Tuesday, August 5, 2014

Local Warming

(Reclaimed from Bubblews. Topic credit: SamElder posted www.bubblews.com/news/5275027-weather-prediction .)

Here's an easy science experiment for adults and children: Write down where you are--whether you're in an urban, suburban, or rural area, near or above or below sea level. Write down the time and date. Write down the temperature in a shady spot outside where you are. Now check the official temperature at your local weather station and write it down. Now call friends in the inner city, various suburbs, and rural areas within about 100 miles (or up to 200 km) from where you are. Ask them to check the temperature where they are. Write those temperatures down. Repeat this when you think of it, for as long as your friends are willing to participate.

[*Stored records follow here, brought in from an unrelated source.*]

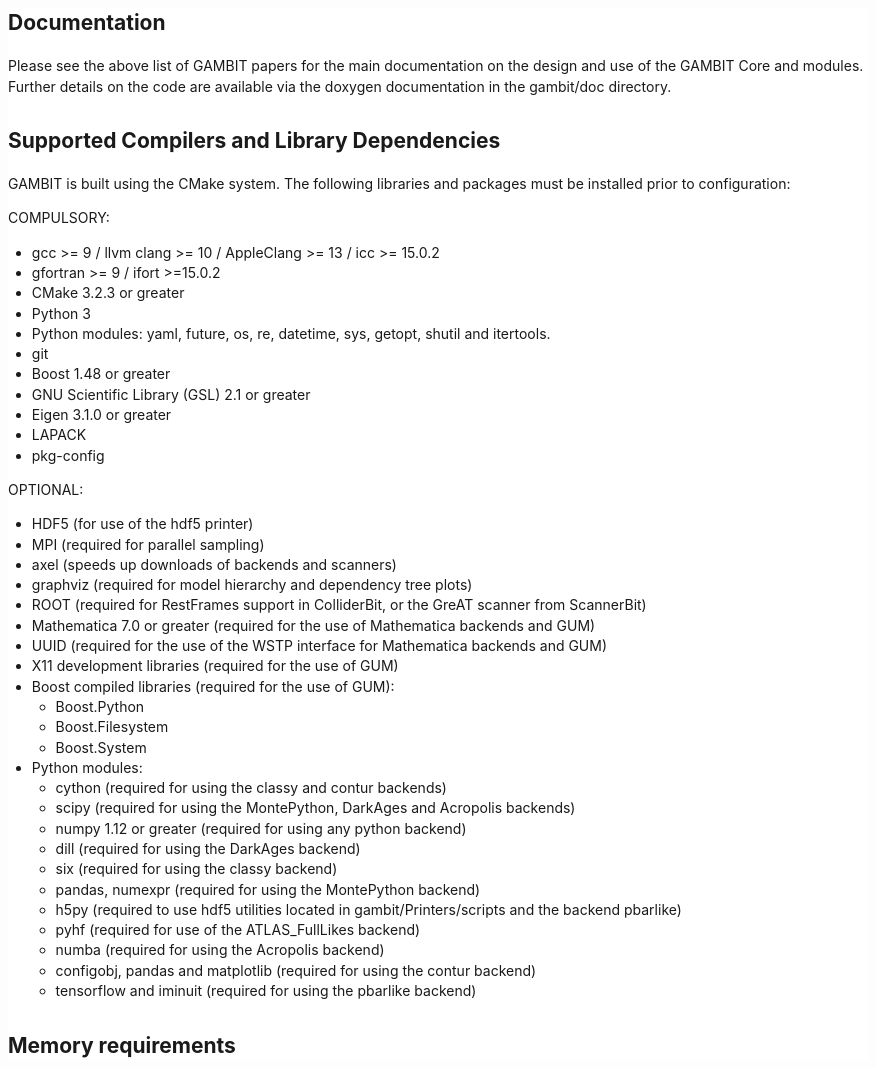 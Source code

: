 Documentation
--

Please see the above list of GAMBIT papers for the main documentation on the design and use of the GAMBIT Core and modules. Further details on the code are available via the doxygen documentation in the gambit/doc directory.

Supported Compilers and Library Dependencies
--

GAMBIT is built using the CMake system. The following libraries and packages must be installed prior to configuration:

COMPULSORY:

 - gcc >= 9 / llvm clang >= 10 / AppleClang >= 13 / icc >= 15.0.2
 - gfortran >= 9 / ifort >=15.0.2
 - CMake 3.2.3 or greater
 - Python 3
 - Python modules: yaml, future, os, re, datetime, sys, getopt, shutil and itertools.
 - git
 - Boost 1.48 or greater
 - GNU Scientific Library (GSL) 2.1 or greater
 - Eigen 3.1.0 or greater
 - LAPACK
 - pkg-config

OPTIONAL:

 - HDF5 (for use of the hdf5 printer)
 - MPI (required for parallel sampling)
 - axel (speeds up downloads of backends and scanners)
 - graphviz (required for model hierarchy and dependency tree plots)
 - ROOT (required for RestFrames support in ColliderBit, or the GreAT scanner from ScannerBit)
 - Mathematica 7.0 or greater (required for the use of Mathematica backends and GUM)
 - UUID (required for the use of the WSTP interface for Mathematica backends and GUM)
 - X11 development libraries (required for the use of GUM)
 - Boost compiled libraries (required for the use of GUM):
    - Boost.Python
    - Boost.Filesystem
    - Boost.System
 - Python modules:
    - cython (required for using the classy and contur backends)
    - scipy (required for using the MontePython, DarkAges and Acropolis backends)
    - numpy 1.12 or greater (required for using any python backend)
    - dill (required for using the DarkAges backend)
    - six (required for using the classy backend)
    - pandas, numexpr (required for using the MontePython backend)
    - h5py (required to use hdf5 utilities located in gambit/Printers/scripts and the backend pbarlike)
    - pyhf (required for use of the ATLAS_FullLikes backend)
    - numba (required for using the Acropolis backend)
    - configobj, pandas and matplotlib (required for using the contur backend)
    - tensorflow and iminuit (required for using the pbarlike backend)

Memory requirements
--
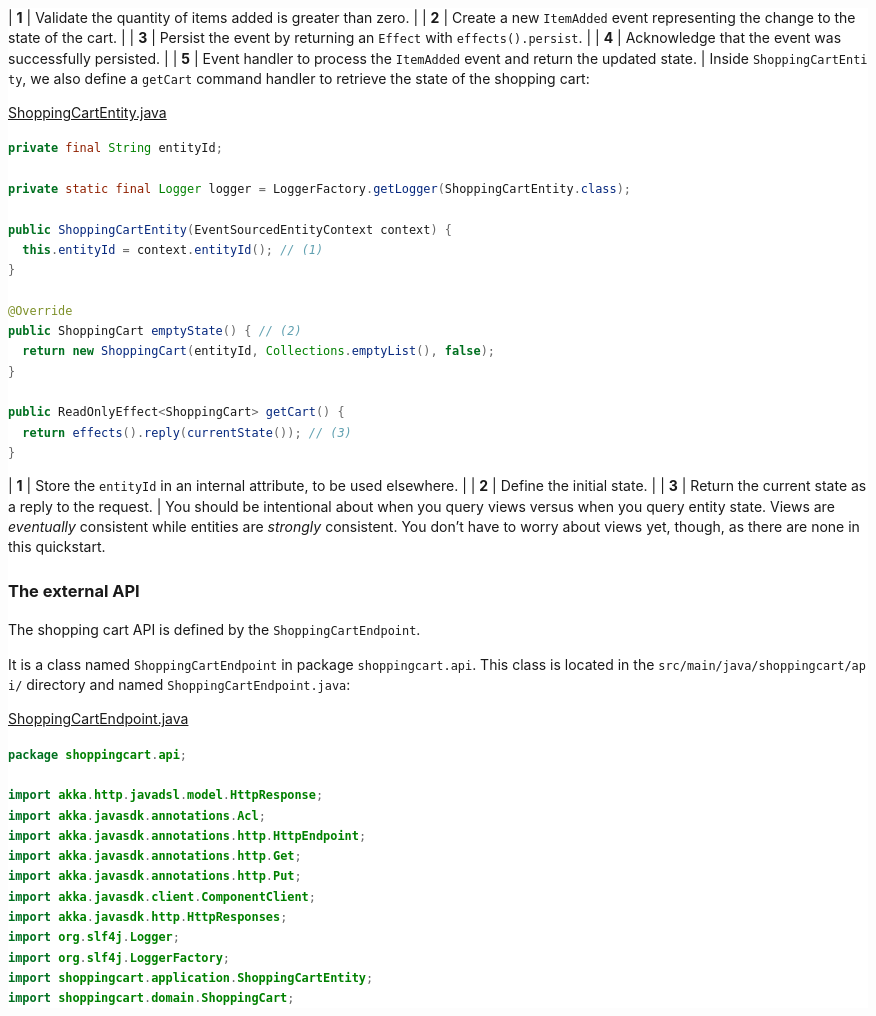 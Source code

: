 | **1** | Validate the quantity of items added is greater than zero. |
| **2** | Create a new `ItemAdded` event representing the change to the state of the cart. |
| **3** | Persist the event by returning an `Effect` with `effects().persist`. |
| **4** | Acknowledge that the event was successfully persisted. |
| **5** | Event handler to process the `ItemAdded` event and return the updated state. |
Inside `ShoppingCartEntity`, we also define a `getCart` command handler to retrieve the state of the shopping cart:

[ShoppingCartEntity.java](https://github.com/akka/akka-sdk/blob/main/samples/shopping-cart-quickstart/src/main/java/shoppingcart/application/ShoppingCartEntity.java)
```java
private final String entityId;

private static final Logger logger = LoggerFactory.getLogger(ShoppingCartEntity.class);

public ShoppingCartEntity(EventSourcedEntityContext context) {
  this.entityId = context.entityId(); // (1)
}

@Override
public ShoppingCart emptyState() { // (2)
  return new ShoppingCart(entityId, Collections.emptyList(), false);
}

public ReadOnlyEffect<ShoppingCart> getCart() {
  return effects().reply(currentState()); // (3)
}
```

| **1** | Store the `entityId` in an internal attribute, to be used elsewhere. |
| **2** | Define the initial state. |
| **3** | Return the current state as a reply to the request. |
You should be intentional about when you query views versus when you query entity state. Views are *eventually* consistent while entities are *strongly* consistent. You don’t have to worry about views yet, though, as there are none in this quickstart.

### <a href="about:blank#_the_external_api"></a> The external API

The shopping cart API is defined by the `ShoppingCartEndpoint`.

It is a class named `ShoppingCartEndpoint` in package `shoppingcart.api`. This class is located in the `src/main/java/shoppingcart/api/` directory and named `ShoppingCartEndpoint.java`:

[ShoppingCartEndpoint.java](https://github.com/akka/akka-sdk/blob/main/samples/shopping-cart-quickstart/src/main/java/shoppingcart/api/ShoppingCartEndpoint.java)
```java
package shoppingcart.api;

import akka.http.javadsl.model.HttpResponse;
import akka.javasdk.annotations.Acl;
import akka.javasdk.annotations.http.HttpEndpoint;
import akka.javasdk.annotations.http.Get;
import akka.javasdk.annotations.http.Put;
import akka.javasdk.client.ComponentClient;
import akka.javasdk.http.HttpResponses;
import org.slf4j.Logger;
import org.slf4j.LoggerFactory;
import shoppingcart.application.ShoppingCartEntity;
import shoppingcart.domain.ShoppingCart;

``` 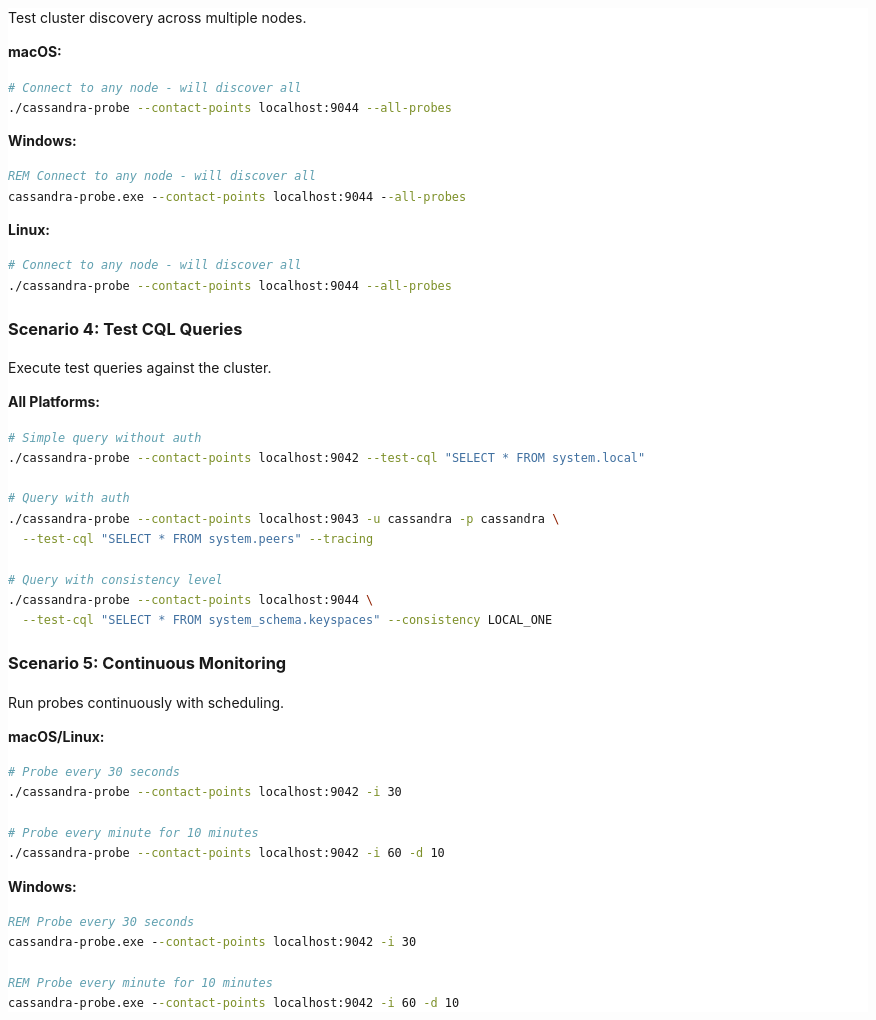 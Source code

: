 Test cluster discovery across multiple nodes.

**macOS:**
```bash
# Connect to any node - will discover all
./cassandra-probe --contact-points localhost:9044 --all-probes
```

**Windows:**
```cmd
REM Connect to any node - will discover all
cassandra-probe.exe --contact-points localhost:9044 --all-probes
```

**Linux:**
```bash
# Connect to any node - will discover all
./cassandra-probe --contact-points localhost:9044 --all-probes
```

### Scenario 4: Test CQL Queries

Execute test queries against the cluster.

**All Platforms:**
```bash
# Simple query without auth
./cassandra-probe --contact-points localhost:9042 --test-cql "SELECT * FROM system.local"

# Query with auth
./cassandra-probe --contact-points localhost:9043 -u cassandra -p cassandra \
  --test-cql "SELECT * FROM system.peers" --tracing

# Query with consistency level
./cassandra-probe --contact-points localhost:9044 \
  --test-cql "SELECT * FROM system_schema.keyspaces" --consistency LOCAL_ONE
```

### Scenario 5: Continuous Monitoring

Run probes continuously with scheduling.

**macOS/Linux:**
```bash
# Probe every 30 seconds
./cassandra-probe --contact-points localhost:9042 -i 30

# Probe every minute for 10 minutes
./cassandra-probe --contact-points localhost:9042 -i 60 -d 10
```

**Windows:**
```cmd
REM Probe every 30 seconds
cassandra-probe.exe --contact-points localhost:9042 -i 30

REM Probe every minute for 10 minutes
cassandra-probe.exe --contact-points localhost:9042 -i 60 -d 10
```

In the U.S., it's normal for the inner city to be 8 to 10 degrees warmer than the suburbs, and fairly common for some suburbs to be 8 to 10 degrees warmer than nearby farms. This is the "local warming effect" of various forms of pollution--pavement, motor vehicle exhaust, air conditioning. I've written about it at greater length, e.g., here: priscillaking.blogspot.com/2013/07/local-warming-and-how-to-control-urge.html .

Worldwide, it's normal for air temperatures to decrease with altitude. There's a formula for predicting this, although the actual decrease depends on humidity: answers.yahoo.com/question/index?qid=20080424080501AA4eTLP .

If your thermometer shows 32 degrees Fahrenheit or 0 Celsius when water begins to freeze, your thermometer is "right." If someone else's thermometer, ten miles away, reads three or five or ten degrees different from yours, that does not necessarily mean their thermometer is "wrong." They may be on the side of the hill that gets more sunshine, further up the mountain, or closer to the heart of town, and if so their temperature will be different from yours.

(Photo: Earl53 at Morguefile.com shared this photo of a squirrel on a hot day.)